Red Flags - Automatized Procurement Monitoring in Action
Jan 15, 2016
The OpenBudgets.eu platform highlights financial transparency organizations and initiatives around Europe. K-Monitor kicks off this series by presenting their project: redflags.eu.
By Anita Koncsik, K-Monitor Watchdog for Public Funds
Risk of cartell? Fishy reference works required? Winners awarded with tenders of high estimated value?
For those, who would like to know more about the risks encoded into the wording of procurement notices, we would like to introduce the new common project of K-Monitor, PetaByte and TI-Hungary, (supported by the European Comission).
We all have heard about tailor-made procurements and dubious contract notices with suspicious requirements on either financial ability or technical capacity. We also can recall complete procedures escaping publicity on the legal basis of regulations enabling initiation of procedures without notices. That’s why we are curious of what is happening in one of the most important channel of public spending and we try to map the potential risk factors affecting procurement praxis. Our interactive tool allows the monitoring of procurement procedures with the help of a formal algorithm-system incorporating approximately 40 indicators elaborated on the basis of regulative loopholes (and infringement of the law) and so called bad practices (remaining within the scope of legally accepted operations, but still implying corruption risks).

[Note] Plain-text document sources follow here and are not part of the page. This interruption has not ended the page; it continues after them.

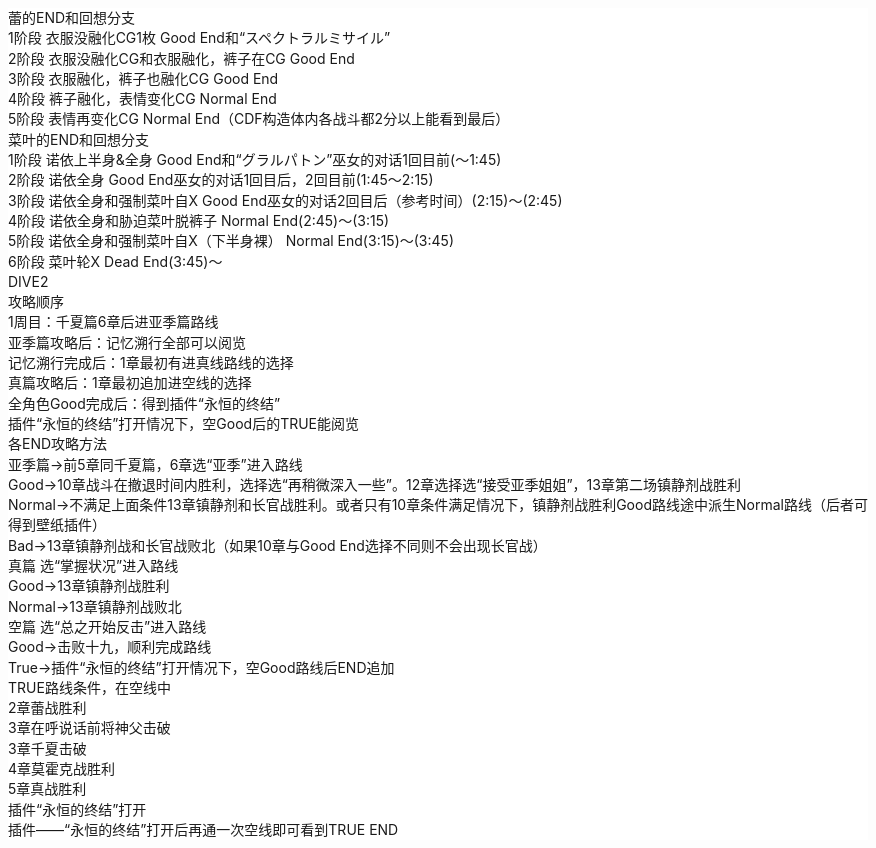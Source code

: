蕾的END和回想分支  
1阶段 衣服没融化CG1枚 Good End和“スペクトラルミサイル”  
2阶段 衣服没融化CG和衣服融化，裤子在CG Good End  
3阶段 衣服融化，裤子也融化CG Good End  
4阶段 裤子融化，表情变化CG Normal End  
5阶段 表情再变化CG Normal End（CDF构造体内各战斗都2分以上能看到最后）  
菜叶的END和回想分支  
1阶段 诺依上半身&全身 Good End和“グラルパトン”巫女的对话1回目前(～1:45)  
2阶段 诺依全身 Good End巫女的对话1回目后，2回目前(1:45～2:15)  
3阶段 诺依全身和强制菜叶自X Good End巫女的对话2回目后（参考时间）(2:15)～(2:45)  
4阶段 诺依全身和胁迫菜叶脱裤子 Normal End(2:45)～(3:15)  
5阶段 诺依全身和强制菜叶自X（下半身裸） Normal End(3:15)～(3:45)  
6阶段 菜叶轮X Dead End(3:45)～  
DIVE2  
攻略顺序  
1周目：千夏篇6章后进亚季篇路线  
亚季篇攻略后：记忆溯行全部可以阅览  
记忆溯行完成后：1章最初有进真线路线的选择  
真篇攻略后：1章最初追加进空线的选择  
全角色Good完成后：得到插件“永恒的终结”  
插件“永恒的终结”打开情况下，空Good后的TRUE能阅览  
各END攻略方法  
亚季篇→前5章同千夏篇，6章选“亚季”进入路线  
Good→10章战斗在撤退时间内胜利，选择选“再稍微深入一些”。12章选择选“接受亚季姐姐”，13章第二场镇静剂战胜利  
Normal→不满足上面条件13章镇静剂和长官战胜利。或者只有10章条件满足情况下，镇静剂战胜利Good路线途中派生Normal路线（后者可得到壁纸插件）  
Bad→13章镇静剂战和长官战败北（如果10章与Good End选择不同则不会出现长官战）  
真篇 选“掌握状况”进入路线  
Good→13章镇静剂战胜利  
Normal→13章镇静剂战败北  
空篇 选“总之开始反击”进入路线  
Good→击败十九，顺利完成路线  
True→插件“永恒的终结”打开情况下，空Good路线后END追加  
TRUE路线条件，在空线中  
2章蕾战胜利  
3章在呼说话前将神父击破  
3章千夏击破  
4章莫霍克战胜利  
5章真战胜利  
插件“永恒的终结”打开  
插件——“永恒的终结”打开后再通一次空线即可看到TRUE END  
  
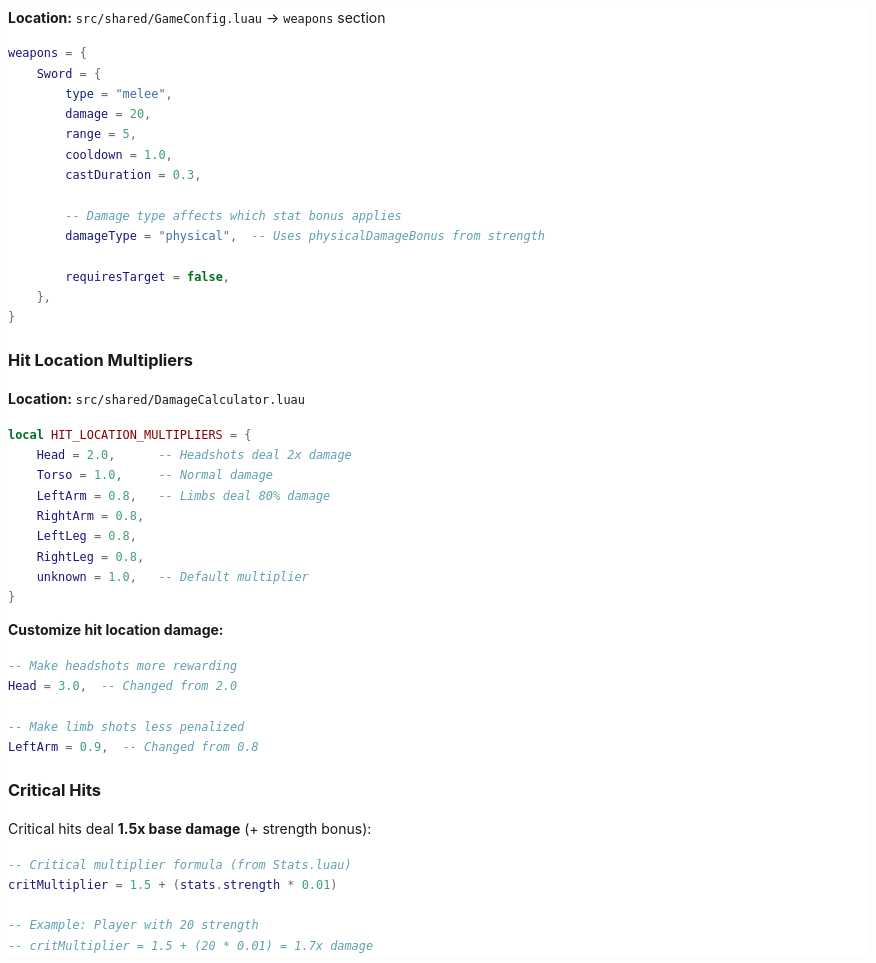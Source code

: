**Location:** `src/shared/GameConfig.luau` → `weapons` section

```lua
weapons = {
    Sword = {
        type = "melee",
        damage = 20,
        range = 5,
        cooldown = 1.0,
        castDuration = 0.3,

        -- Damage type affects which stat bonus applies
        damageType = "physical",  -- Uses physicalDamageBonus from strength

        requiresTarget = false,
    },
}
```

### Hit Location Multipliers

**Location:** `src/shared/DamageCalculator.luau`

```lua
local HIT_LOCATION_MULTIPLIERS = {
    Head = 2.0,      -- Headshots deal 2x damage
    Torso = 1.0,     -- Normal damage
    LeftArm = 0.8,   -- Limbs deal 80% damage
    RightArm = 0.8,
    LeftLeg = 0.8,
    RightLeg = 0.8,
    unknown = 1.0,   -- Default multiplier
}
```

**Customize hit location damage:**
```lua
-- Make headshots more rewarding
Head = 3.0,  -- Changed from 2.0

-- Make limb shots less penalized
LeftArm = 0.9,  -- Changed from 0.8
```

### Critical Hits

Critical hits deal **1.5x base damage** (+ strength bonus):

```lua
-- Critical multiplier formula (from Stats.luau)
critMultiplier = 1.5 + (stats.strength * 0.01)

-- Example: Player with 20 strength
-- critMultiplier = 1.5 + (20 * 0.01) = 1.7x damage
```
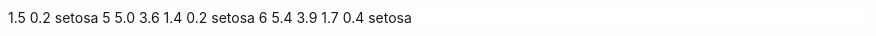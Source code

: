 </td>
<td>
1.5
</td>
<td>
0.2
</td>
<td>
setosa
</td>
</tr>
<tr>
<td>
5
</td>
<td>
5.0
</td>
<td>
3.6
</td>
<td>
1.4
</td>
<td>
0.2
</td>
<td>
setosa
</td>
</tr>
<tr>
<td>
6
</td>
<td>
5.4
</td>
<td>
3.9
</td>
<td>
1.7
</td>
<td>
0.4
</td>
<td>
setosa
</td>
</tr>
</table>
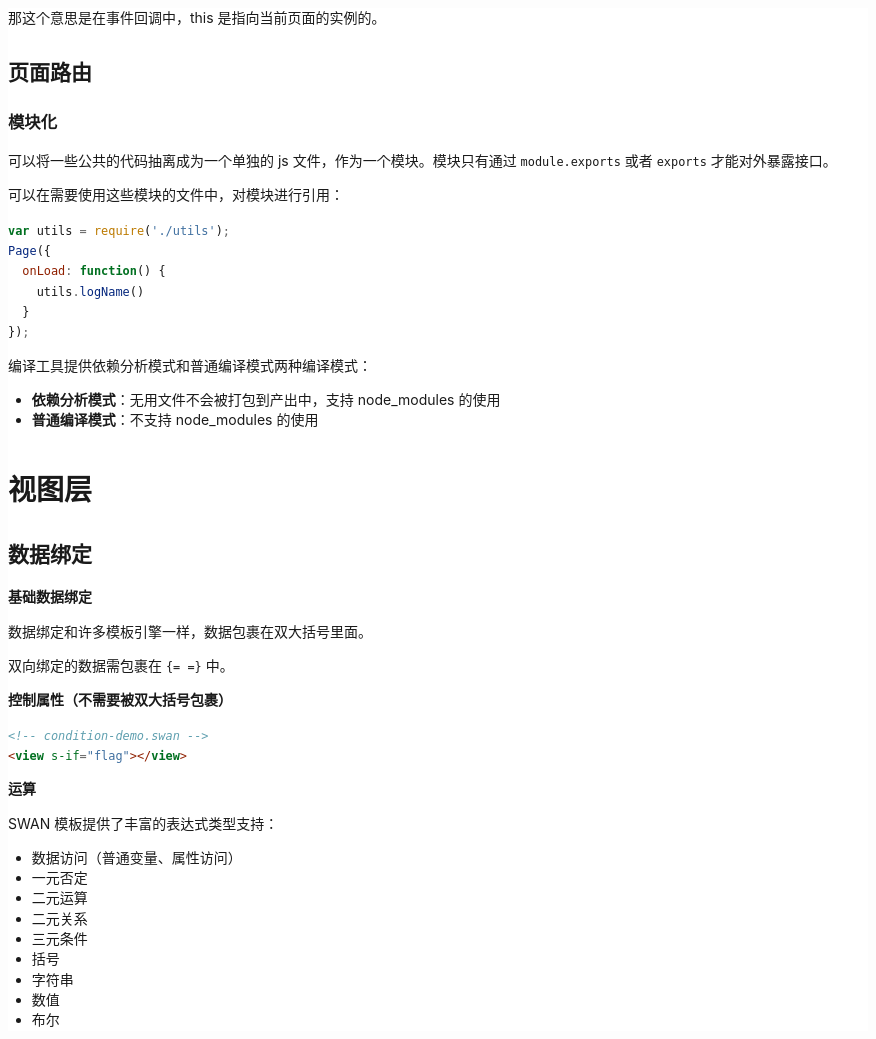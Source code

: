 那这个意思是在事件回调中，this 是指向当前页面的实例的。   

## 页面路由

### 模块化

可以将一些公共的代码抽离成为一个单独的 js 文件，作为一个模块。模块只有通过 `module.exports`
或者 `exports` 才能对外暴露接口。   

可以在需要使用这些模块的文件中，对模块进行引用：   

```js
var utils = require('./utils');
Page({
  onLoad: function() {
    utils.logName()
  }
});
```   

编译工具提供依赖分析模式和普通编译模式两种编译模式：   

- **依赖分析模式**：无用文件不会被打包到产出中，支持 node_modules 的使用
- **普通编译模式**：不支持 node_modules 的使用

# 视图层

## 数据绑定

**基础数据绑定**    

数据绑定和许多模板引擎一样，数据包裹在双大括号里面。   

双向绑定的数据需包裹在 `{= =}` 中。   

**控制属性（不需要被双大括号包裹）**    

```html
<!-- condition-demo.swan -->
<view s-if="flag"></view>
```   

**运算**   

SWAN 模板提供了丰富的表达式类型支持：   

- 数据访问（普通变量、属性访问）
- 一元否定
- 二元运算
- 二元关系
- 三元条件
- 括号
- 字符串
- 数值
- 布尔
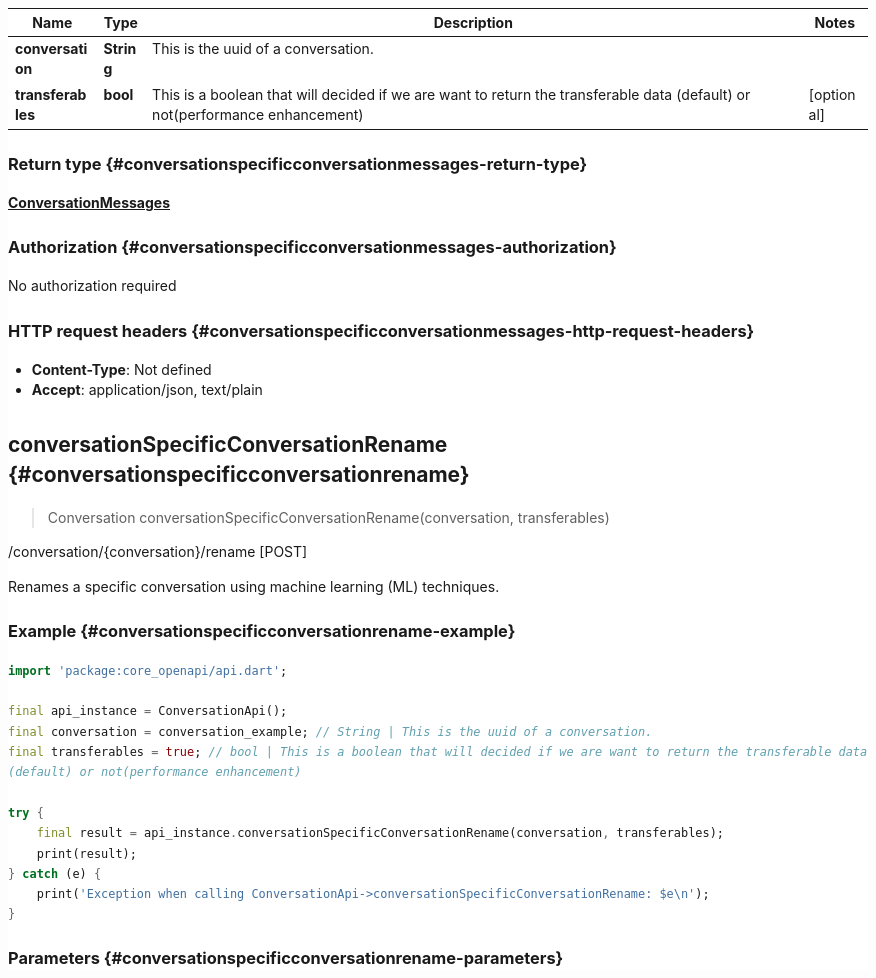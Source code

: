 Name | Type | Description  | Notes
------------- | ------------- | ------------- | -------------
 **conversation** | **String** | This is the uuid of a conversation. | 
 **transferables** | **bool** | This is a boolean that will decided if we are want to return the transferable data (default) or not(performance enhancement) | [optional] 

### Return type {#conversationspecificconversationmessages-return-type}

[**ConversationMessages**](../models/ConversationMessages)

### Authorization {#conversationspecificconversationmessages-authorization}

No authorization required

### HTTP request headers {#conversationspecificconversationmessages-http-request-headers}

 - **Content-Type**: Not defined
 - **Accept**: application/json, text/plain

## **conversationSpecificConversationRename** {#conversationspecificconversationrename}
> Conversation conversationSpecificConversationRename(conversation, transferables)

/conversation/\{conversation\}/rename [POST]

Renames a specific conversation using machine learning (ML) techniques.

### Example {#conversationspecificconversationrename-example}
```dart
import 'package:core_openapi/api.dart';

final api_instance = ConversationApi();
final conversation = conversation_example; // String | This is the uuid of a conversation.
final transferables = true; // bool | This is a boolean that will decided if we are want to return the transferable data (default) or not(performance enhancement)

try {
    final result = api_instance.conversationSpecificConversationRename(conversation, transferables);
    print(result);
} catch (e) {
    print('Exception when calling ConversationApi->conversationSpecificConversationRename: $e\n');
}
```

### Parameters {#conversationspecificconversationrename-parameters}
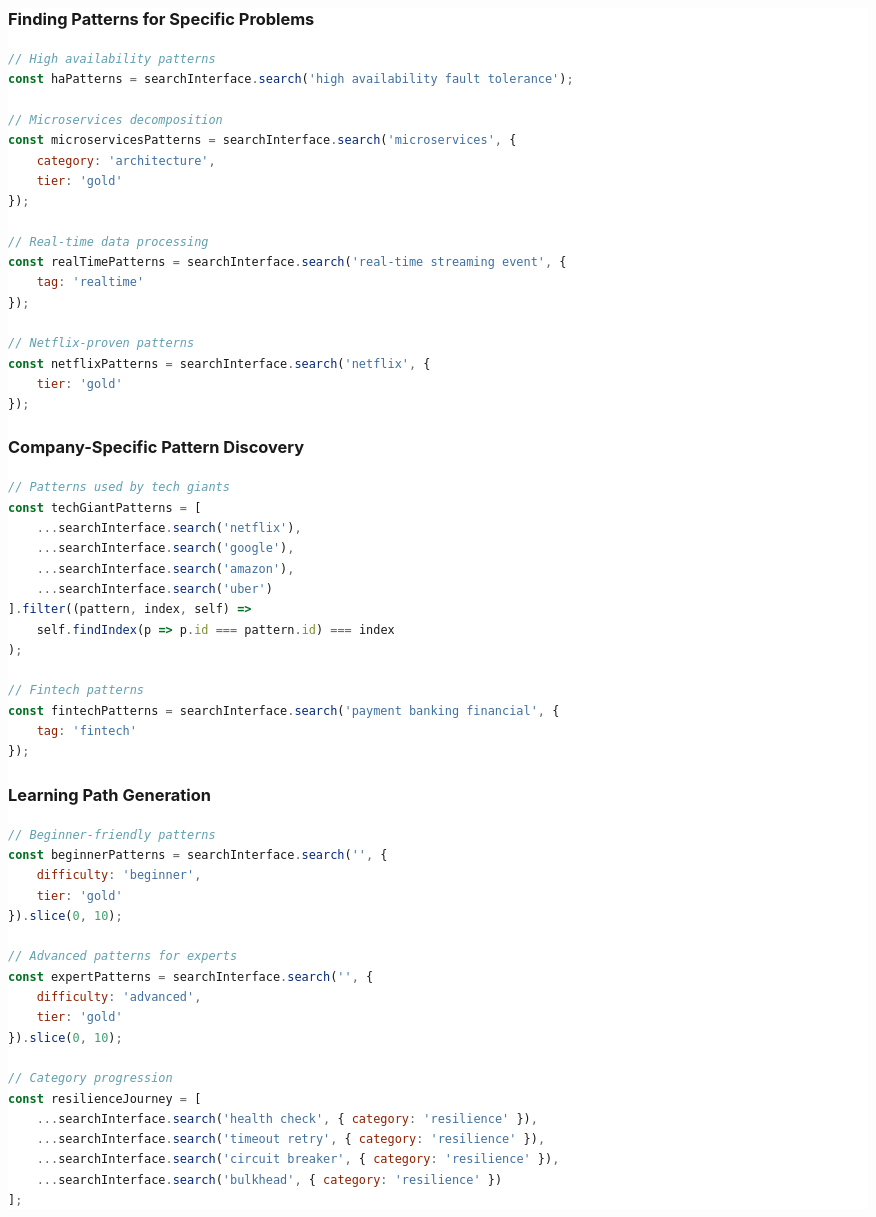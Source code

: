 ### Finding Patterns for Specific Problems

```javascript
// High availability patterns
const haPatterns = searchInterface.search('high availability fault tolerance');

// Microservices decomposition
const microservicesPatterns = searchInterface.search('microservices', {
    category: 'architecture',
    tier: 'gold'
});

// Real-time data processing
const realTimePatterns = searchInterface.search('real-time streaming event', {
    tag: 'realtime'
});

// Netflix-proven patterns
const netflixPatterns = searchInterface.search('netflix', {
    tier: 'gold'
});
```

### Company-Specific Pattern Discovery

```javascript
// Patterns used by tech giants
const techGiantPatterns = [
    ...searchInterface.search('netflix'),
    ...searchInterface.search('google'),
    ...searchInterface.search('amazon'),
    ...searchInterface.search('uber')
].filter((pattern, index, self) => 
    self.findIndex(p => p.id === pattern.id) === index
);

// Fintech patterns
const fintechPatterns = searchInterface.search('payment banking financial', {
    tag: 'fintech'
});
```

### Learning Path Generation

```javascript
// Beginner-friendly patterns
const beginnerPatterns = searchInterface.search('', {
    difficulty: 'beginner',
    tier: 'gold'
}).slice(0, 10);

// Advanced patterns for experts  
const expertPatterns = searchInterface.search('', {
    difficulty: 'advanced',
    tier: 'gold'
}).slice(0, 10);

// Category progression
const resilienceJourney = [
    ...searchInterface.search('health check', { category: 'resilience' }),
    ...searchInterface.search('timeout retry', { category: 'resilience' }),
    ...searchInterface.search('circuit breaker', { category: 'resilience' }),
    ...searchInterface.search('bulkhead', { category: 'resilience' })
];
```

The use of red flags is internationally acknowledged: they are a part of the anticorruption toolkit of a number of international organisations, including World Bank, and other watchdog NGOs with strong focus on procurement data. However, no red flag tool has attempted to experiment with the possibility of automatized forecast. The tool automatically checks procurement documents from the Tenders Electronic Daily (TED) and filters risky procurement components through the special algorithm-system based on the use of regexen (regular expressions). This remarkable innovation, however, has a price: the system can only use its text filters effectively if it is exactly told what to look for. During the test period, K-Monitor, with the help of a team colleagues and volunteers examined thousands of public notices to define and refine the catalogue of searchable words and partial texts in the relevant lots of tender notices.
Now, the users can preset filter combinations suitable for their particular interests (like looking for notices with a given number of flags including a certain indicator e.g search for notices with 3 flags including the one for having high estimated value and at the same time requiring annual revenue higher than the estimated value of the tender, etc.)
The users also can subscribe to receive alerts if risky procurements are published that meet the requisites of the special filters they set.
The system has already scanned almost 15 000 notices and flagged more than 8000 as a bearer of at least one identified risk factor. And although risky does not mean corrupt, flagged procurement documents are worth checking either by investigative journalists or monitoring authorities - that are also target groups of the project.